**Instructions for the task:**
Which lines of the records below contain the word "provided"? Copy each of them out.
*****
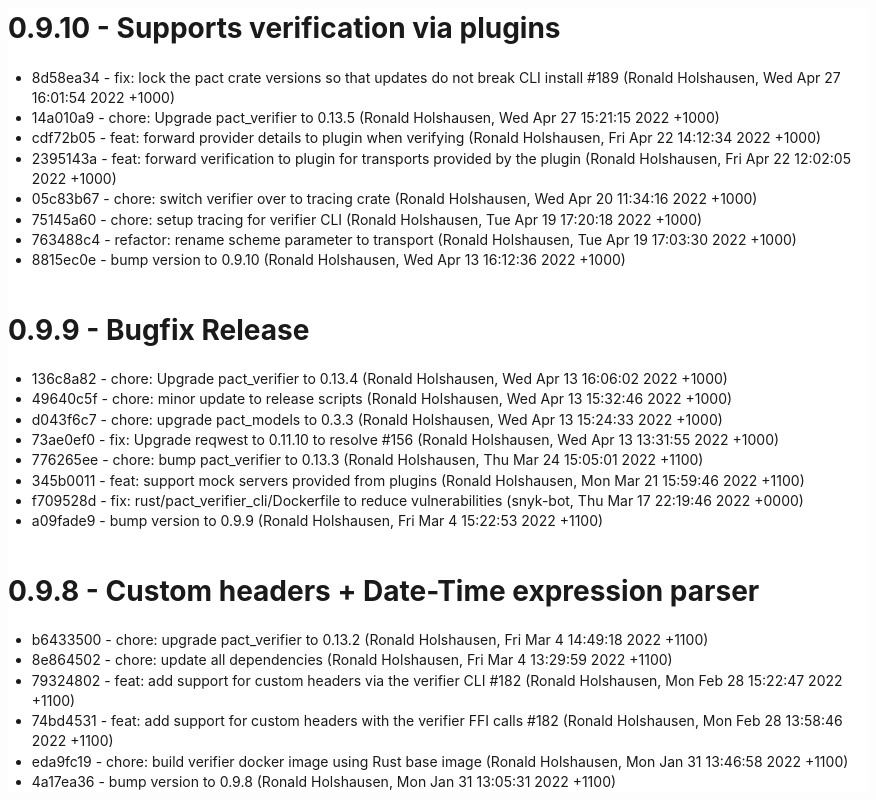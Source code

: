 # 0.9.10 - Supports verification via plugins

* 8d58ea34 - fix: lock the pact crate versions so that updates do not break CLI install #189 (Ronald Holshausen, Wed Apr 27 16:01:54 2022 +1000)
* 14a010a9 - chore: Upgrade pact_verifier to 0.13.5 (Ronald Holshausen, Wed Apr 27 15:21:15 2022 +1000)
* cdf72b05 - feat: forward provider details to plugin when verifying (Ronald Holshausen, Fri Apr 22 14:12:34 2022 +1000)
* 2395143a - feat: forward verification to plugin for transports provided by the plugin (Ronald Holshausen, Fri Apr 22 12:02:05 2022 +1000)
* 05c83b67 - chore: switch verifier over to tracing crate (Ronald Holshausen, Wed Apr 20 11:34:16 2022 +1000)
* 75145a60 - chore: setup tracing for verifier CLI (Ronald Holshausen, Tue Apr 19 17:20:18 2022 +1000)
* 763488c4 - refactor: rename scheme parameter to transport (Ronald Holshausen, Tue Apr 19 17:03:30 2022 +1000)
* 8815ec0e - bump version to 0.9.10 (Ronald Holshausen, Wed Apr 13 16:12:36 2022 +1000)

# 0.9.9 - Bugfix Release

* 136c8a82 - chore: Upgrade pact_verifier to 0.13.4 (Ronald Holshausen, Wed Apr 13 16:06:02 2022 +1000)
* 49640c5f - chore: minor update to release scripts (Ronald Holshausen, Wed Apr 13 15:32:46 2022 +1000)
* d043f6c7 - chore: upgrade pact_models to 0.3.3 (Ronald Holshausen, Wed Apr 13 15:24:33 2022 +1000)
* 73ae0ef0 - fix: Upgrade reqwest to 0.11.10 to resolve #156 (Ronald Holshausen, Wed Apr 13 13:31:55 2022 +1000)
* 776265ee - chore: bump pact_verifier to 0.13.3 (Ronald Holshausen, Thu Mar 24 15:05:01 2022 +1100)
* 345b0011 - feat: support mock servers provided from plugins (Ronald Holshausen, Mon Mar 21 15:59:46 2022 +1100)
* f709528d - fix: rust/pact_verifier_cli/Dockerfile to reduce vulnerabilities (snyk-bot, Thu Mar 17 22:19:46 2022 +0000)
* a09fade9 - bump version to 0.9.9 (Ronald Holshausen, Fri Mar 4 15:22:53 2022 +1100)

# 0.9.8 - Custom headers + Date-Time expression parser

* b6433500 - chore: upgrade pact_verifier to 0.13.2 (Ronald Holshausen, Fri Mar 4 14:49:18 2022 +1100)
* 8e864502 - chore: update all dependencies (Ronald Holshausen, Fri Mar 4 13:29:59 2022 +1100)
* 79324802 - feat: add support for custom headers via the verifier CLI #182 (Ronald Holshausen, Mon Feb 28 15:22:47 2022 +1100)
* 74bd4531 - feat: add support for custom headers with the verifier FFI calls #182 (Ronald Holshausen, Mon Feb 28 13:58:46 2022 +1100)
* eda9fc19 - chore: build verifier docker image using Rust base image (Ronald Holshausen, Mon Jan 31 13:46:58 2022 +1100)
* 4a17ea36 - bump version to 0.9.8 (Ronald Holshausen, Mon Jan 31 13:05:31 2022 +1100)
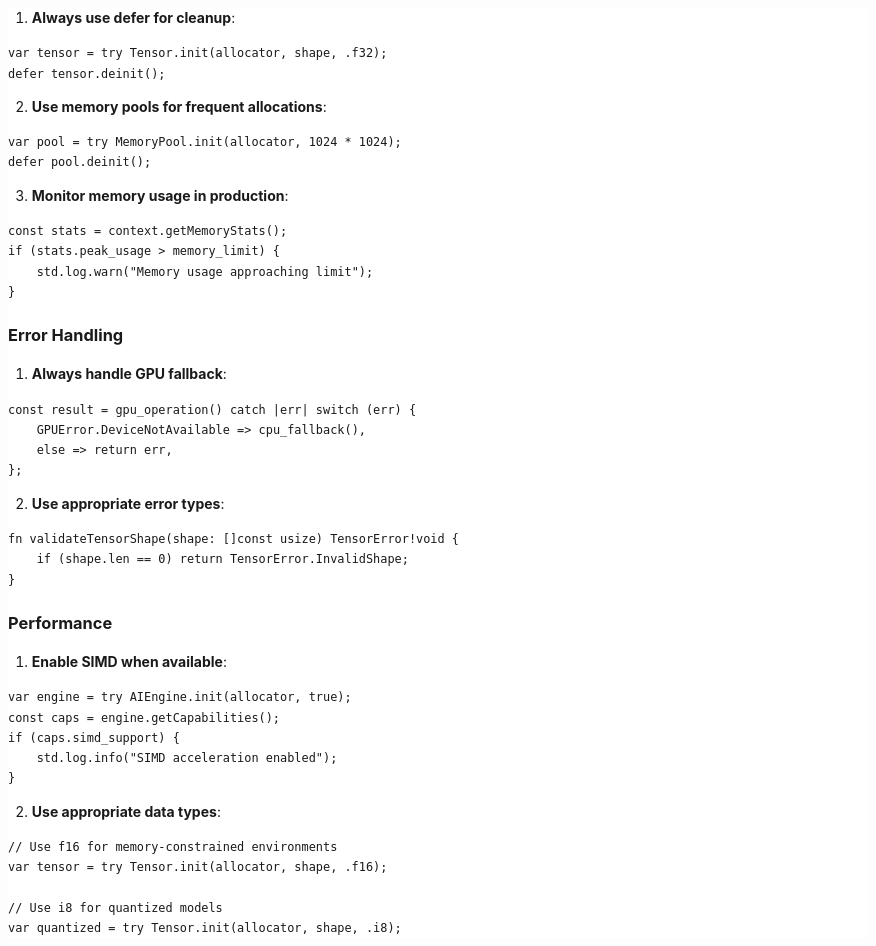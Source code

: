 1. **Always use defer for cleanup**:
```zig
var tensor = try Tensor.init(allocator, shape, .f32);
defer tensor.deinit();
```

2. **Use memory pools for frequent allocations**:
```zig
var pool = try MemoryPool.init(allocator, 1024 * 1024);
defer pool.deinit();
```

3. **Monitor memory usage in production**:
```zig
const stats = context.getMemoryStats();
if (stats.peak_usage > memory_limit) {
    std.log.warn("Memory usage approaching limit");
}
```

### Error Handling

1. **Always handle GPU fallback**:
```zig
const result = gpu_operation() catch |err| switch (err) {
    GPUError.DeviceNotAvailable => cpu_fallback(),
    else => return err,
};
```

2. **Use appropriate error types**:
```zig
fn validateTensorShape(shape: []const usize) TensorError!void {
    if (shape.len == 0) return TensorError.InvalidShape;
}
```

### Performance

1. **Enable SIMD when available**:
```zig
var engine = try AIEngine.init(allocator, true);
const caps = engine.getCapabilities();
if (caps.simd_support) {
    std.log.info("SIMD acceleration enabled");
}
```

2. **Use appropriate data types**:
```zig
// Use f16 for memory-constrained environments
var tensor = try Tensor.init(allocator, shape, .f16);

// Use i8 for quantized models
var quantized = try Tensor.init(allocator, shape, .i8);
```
*****
**Written answer:**
* 2395143a - feat: forward verification to plugin for transports provided by the plugin (Ronald Holshausen, Fri Apr 22 12:02:05 2022 +1000)
* 345b0011 - feat: support mock servers provided from plugins (Ronald Holshausen, Mon Mar 21 15:59:46 2022 +1100)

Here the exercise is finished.